What can I use Grok for?

  • parsing and matching patterns in a string(log, message etc.)
  • relieving from complex regular expressions.
  • extracting information from structured/unstructured data

Installation

    $ pip install pygrok

or download, uncompress and install pygrok from here:

    $ tar zxvf pygrok-xx.tar.gz
    $ cd pygrok_dir
    $ sudo python setup.py install

Getting Started

from pygrok import Grok
text = 'gary is male, 25 years old and weighs 68.5 kilograms'
pattern = '%{WORD:name} is %{WORD:gender}, %{NUMBER:age} years old and weighs %{NUMBER:weight} kilograms'
grok = Grok(pattern)
print grok.match(text)

# {'gender': 'male', 'age': '25', 'name': 'gary', 'weight': '68.5'}

Pretty Cool !

Numbers can be converted from string to int or float if you use %{pattern:name:type} syntax, such as %{NUMBER:age:int}

from pygrok import Grok
text = 'gary is male, 25 years old and weighs 68.5 kilograms'
pattern = '%{WORD:name} is %{WORD:gender}, %{NUMBER:age:int} years old and weighs %{NUMBER:weight:float} kilograms'
grok = Grok(pattern)
print grok.match(text)

# {'gender': 'male', 'age': 25, 'name': 'gary', 'weight': 68.5}

Now age is of type int and weight is of type float.

Awesome !

Some of the pattern you can use are listed here:

`WORD` means \b\w+\b in regular expression.
`NUMBER` means (?:%{BASE10NUM})
`BASE10NUM` means (?<![0-9.+-])(?>[+-]?(?:(?:[0-9]+(?:\.[0-9]+)?)|(?:\.[0-9]+)))
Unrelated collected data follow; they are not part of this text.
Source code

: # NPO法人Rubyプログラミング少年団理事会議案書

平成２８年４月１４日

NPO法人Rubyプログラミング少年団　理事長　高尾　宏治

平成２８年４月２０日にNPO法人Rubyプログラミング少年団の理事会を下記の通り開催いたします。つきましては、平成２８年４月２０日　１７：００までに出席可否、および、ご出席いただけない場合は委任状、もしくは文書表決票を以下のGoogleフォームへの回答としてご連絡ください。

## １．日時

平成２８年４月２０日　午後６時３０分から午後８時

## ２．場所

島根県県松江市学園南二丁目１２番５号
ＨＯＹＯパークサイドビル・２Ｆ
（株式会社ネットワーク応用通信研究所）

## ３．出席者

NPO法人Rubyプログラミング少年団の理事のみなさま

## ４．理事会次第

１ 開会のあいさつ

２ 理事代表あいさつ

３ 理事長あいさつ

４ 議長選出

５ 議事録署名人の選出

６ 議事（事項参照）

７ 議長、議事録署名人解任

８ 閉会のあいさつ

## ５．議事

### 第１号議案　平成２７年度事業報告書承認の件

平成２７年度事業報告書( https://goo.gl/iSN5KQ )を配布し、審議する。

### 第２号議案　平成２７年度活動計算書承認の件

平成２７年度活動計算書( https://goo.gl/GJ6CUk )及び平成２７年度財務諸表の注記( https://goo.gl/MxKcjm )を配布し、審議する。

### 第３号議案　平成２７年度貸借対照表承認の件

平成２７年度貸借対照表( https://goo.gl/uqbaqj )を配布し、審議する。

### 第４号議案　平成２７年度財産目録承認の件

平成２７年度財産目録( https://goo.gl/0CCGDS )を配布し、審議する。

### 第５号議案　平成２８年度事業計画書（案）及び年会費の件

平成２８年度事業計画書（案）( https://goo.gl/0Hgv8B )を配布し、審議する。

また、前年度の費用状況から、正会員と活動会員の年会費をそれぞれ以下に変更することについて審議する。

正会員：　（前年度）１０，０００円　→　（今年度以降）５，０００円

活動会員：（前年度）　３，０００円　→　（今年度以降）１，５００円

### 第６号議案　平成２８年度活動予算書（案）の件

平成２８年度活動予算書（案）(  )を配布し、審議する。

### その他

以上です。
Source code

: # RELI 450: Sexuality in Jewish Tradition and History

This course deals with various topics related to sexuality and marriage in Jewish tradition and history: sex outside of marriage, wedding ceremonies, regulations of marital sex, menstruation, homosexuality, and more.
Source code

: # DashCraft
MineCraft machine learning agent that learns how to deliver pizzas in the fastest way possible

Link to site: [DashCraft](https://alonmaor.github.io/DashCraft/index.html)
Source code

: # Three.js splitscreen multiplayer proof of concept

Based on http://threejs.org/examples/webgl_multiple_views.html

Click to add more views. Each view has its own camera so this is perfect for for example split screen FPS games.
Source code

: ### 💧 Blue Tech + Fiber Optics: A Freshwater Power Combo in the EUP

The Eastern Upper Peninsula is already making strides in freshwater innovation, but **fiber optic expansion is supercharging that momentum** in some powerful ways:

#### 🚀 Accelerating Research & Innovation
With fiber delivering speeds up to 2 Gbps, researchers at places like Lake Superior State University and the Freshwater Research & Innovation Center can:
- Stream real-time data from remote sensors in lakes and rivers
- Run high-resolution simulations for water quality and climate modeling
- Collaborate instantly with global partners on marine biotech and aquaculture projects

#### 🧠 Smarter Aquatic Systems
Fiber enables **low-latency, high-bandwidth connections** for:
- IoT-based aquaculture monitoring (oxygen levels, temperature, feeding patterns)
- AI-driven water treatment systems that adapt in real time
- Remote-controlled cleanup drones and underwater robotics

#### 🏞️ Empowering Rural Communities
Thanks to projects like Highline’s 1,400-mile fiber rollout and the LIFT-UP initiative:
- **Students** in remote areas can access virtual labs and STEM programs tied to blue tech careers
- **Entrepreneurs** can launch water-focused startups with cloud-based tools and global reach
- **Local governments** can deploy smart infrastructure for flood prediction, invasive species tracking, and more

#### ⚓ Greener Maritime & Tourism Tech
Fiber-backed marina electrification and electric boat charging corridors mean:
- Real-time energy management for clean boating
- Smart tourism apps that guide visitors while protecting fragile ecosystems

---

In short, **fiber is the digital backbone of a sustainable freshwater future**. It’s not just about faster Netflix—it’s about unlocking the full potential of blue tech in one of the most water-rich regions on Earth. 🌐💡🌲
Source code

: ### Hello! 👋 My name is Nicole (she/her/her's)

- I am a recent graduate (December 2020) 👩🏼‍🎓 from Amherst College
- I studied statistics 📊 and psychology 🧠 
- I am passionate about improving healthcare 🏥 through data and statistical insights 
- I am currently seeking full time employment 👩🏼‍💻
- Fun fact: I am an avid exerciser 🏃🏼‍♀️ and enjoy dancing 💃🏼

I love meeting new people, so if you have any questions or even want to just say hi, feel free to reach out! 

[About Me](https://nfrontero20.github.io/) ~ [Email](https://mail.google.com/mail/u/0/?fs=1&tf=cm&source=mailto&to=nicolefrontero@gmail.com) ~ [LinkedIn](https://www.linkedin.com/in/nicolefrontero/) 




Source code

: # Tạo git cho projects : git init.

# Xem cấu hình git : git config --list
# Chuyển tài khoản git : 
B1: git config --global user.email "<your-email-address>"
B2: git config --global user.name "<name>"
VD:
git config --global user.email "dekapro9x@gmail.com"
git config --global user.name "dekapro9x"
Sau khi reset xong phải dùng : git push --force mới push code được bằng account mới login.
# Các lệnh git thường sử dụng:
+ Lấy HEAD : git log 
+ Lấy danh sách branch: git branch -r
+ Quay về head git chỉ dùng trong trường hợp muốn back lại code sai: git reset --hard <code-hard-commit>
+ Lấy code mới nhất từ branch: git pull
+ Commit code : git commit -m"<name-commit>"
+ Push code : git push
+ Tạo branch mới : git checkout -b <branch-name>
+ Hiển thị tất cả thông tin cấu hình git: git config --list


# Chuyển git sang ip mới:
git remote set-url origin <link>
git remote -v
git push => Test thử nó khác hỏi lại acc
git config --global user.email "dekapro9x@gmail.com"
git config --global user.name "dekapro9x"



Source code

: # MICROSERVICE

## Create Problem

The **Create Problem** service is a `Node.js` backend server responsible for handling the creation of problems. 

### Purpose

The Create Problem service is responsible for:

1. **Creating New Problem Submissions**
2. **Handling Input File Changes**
other patterns such as `IP`, `HOSTNAME`, `URIPATH`, `DATE`, `TIMESTAMP_ISO8601`, `COMMONAPACHELOG`..

See All patterns here

You can also have custom pattern, see these codes.

More details

Beause python re module does not support regular expression syntax atomic grouping(?>),so pygrok requires regex to be installed.

pygrok is inspired by Grok developed by Jordan Sissel. This is not a wrapper of Jordan Sissel's Grok and totally implemented by me.

Grok is a simple software that allows you to easily parse strings, logs and other files. With grok, you can turn unstructured log and event data into structured data.Pygrok does the same thing.

I recommend you to have a look at logstash filter grok, it explains how Grok-like thing work.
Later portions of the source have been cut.